What you need to do: Among the entries, find the lines with the string "that" and copy them.

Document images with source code
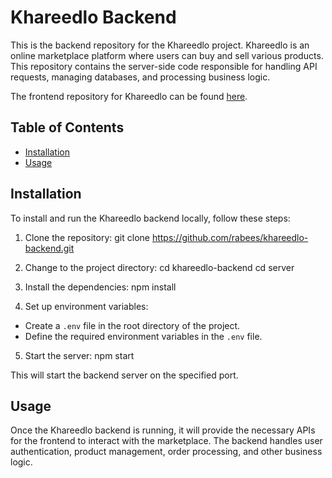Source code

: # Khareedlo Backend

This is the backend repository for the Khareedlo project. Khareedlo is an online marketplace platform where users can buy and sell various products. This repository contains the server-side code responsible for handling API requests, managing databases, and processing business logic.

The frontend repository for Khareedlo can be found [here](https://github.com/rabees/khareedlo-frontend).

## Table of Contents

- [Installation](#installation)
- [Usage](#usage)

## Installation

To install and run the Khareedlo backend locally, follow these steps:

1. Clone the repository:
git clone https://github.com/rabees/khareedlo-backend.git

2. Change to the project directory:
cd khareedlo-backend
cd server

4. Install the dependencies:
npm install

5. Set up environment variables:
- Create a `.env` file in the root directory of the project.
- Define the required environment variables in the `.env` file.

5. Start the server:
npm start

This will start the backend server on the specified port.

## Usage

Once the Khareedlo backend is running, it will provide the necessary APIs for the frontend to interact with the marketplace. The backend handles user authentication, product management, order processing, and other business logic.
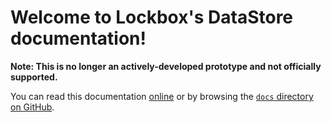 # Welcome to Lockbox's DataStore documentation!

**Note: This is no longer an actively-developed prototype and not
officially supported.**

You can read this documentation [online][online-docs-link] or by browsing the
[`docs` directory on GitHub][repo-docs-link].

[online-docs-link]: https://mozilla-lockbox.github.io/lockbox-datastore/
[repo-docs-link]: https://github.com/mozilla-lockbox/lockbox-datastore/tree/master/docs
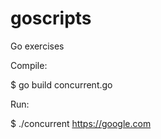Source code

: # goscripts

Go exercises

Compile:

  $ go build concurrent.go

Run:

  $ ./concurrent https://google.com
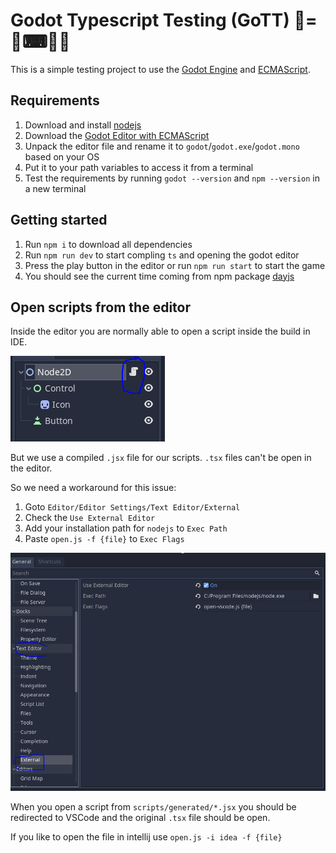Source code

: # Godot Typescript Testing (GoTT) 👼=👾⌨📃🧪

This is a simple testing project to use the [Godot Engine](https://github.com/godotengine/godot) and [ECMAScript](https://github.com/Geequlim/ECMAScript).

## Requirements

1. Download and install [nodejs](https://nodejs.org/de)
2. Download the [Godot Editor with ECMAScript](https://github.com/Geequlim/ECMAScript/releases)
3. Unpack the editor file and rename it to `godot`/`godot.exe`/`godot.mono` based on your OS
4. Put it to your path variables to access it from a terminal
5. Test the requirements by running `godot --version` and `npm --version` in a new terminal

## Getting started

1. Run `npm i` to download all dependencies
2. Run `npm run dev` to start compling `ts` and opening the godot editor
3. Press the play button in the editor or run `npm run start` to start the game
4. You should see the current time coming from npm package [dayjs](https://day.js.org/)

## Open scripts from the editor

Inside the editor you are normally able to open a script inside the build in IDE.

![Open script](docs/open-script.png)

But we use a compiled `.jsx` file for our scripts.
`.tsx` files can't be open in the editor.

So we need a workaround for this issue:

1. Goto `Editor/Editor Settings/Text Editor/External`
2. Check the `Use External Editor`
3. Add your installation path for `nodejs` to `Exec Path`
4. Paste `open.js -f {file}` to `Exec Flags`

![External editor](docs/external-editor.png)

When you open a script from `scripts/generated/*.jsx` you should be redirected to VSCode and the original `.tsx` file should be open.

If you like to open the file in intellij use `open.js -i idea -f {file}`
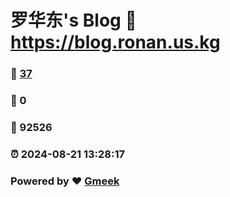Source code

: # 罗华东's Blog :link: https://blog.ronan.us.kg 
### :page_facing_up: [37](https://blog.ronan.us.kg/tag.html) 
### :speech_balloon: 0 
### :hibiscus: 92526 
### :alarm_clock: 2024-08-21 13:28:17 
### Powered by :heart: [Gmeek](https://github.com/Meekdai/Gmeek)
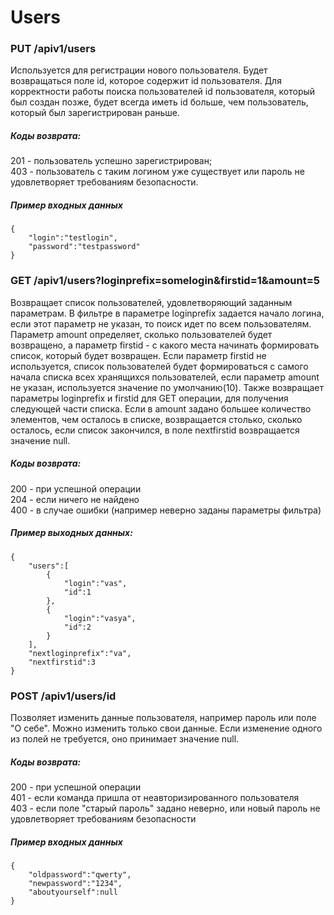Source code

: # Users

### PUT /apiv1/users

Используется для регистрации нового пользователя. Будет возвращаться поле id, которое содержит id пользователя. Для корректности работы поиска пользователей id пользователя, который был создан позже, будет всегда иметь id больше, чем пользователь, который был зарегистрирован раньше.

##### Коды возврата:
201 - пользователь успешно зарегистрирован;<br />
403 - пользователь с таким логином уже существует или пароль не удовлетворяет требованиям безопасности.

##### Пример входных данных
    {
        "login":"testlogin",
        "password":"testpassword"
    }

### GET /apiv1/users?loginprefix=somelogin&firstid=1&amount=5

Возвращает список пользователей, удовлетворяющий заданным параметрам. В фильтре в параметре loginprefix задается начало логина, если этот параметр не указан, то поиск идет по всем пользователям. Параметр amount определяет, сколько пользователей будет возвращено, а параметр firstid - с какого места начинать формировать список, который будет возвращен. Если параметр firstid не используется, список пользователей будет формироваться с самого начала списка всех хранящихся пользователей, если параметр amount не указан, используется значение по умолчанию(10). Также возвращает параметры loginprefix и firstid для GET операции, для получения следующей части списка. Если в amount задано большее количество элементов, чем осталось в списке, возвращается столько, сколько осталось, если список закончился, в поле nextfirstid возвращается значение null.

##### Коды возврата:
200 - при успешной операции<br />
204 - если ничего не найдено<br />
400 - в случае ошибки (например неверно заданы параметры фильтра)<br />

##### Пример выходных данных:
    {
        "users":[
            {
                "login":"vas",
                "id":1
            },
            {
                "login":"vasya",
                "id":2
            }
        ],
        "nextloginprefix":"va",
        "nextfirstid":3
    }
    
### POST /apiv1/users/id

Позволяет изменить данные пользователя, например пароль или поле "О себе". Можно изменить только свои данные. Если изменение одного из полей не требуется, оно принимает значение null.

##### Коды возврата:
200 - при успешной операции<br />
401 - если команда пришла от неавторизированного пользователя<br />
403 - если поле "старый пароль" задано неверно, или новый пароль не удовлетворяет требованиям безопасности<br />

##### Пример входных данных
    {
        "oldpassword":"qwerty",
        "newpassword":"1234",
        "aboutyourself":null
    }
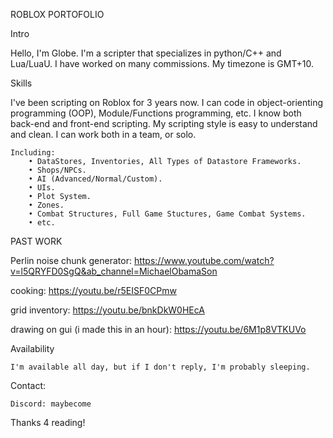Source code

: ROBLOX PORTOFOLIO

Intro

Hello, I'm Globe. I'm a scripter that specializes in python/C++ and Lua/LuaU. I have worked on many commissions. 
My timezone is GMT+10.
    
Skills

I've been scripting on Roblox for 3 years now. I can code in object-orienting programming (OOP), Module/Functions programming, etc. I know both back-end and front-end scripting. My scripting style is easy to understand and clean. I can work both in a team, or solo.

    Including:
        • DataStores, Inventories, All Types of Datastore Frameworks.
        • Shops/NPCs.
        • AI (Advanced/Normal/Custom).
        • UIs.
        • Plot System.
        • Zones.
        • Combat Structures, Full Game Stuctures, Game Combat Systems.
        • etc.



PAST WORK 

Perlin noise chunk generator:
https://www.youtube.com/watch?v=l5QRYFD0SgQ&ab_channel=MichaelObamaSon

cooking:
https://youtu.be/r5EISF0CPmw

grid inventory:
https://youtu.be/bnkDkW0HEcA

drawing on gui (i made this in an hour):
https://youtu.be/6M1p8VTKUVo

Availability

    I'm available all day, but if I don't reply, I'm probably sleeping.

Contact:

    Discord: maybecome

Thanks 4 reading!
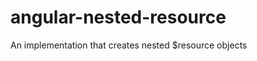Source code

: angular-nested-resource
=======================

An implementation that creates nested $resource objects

Result:
Hello, I'm Globe. I'm a scripter that specializes in python/C++ and Lua/LuaU. I have worked on many commissions. 
An implementation that creates nested $resource objects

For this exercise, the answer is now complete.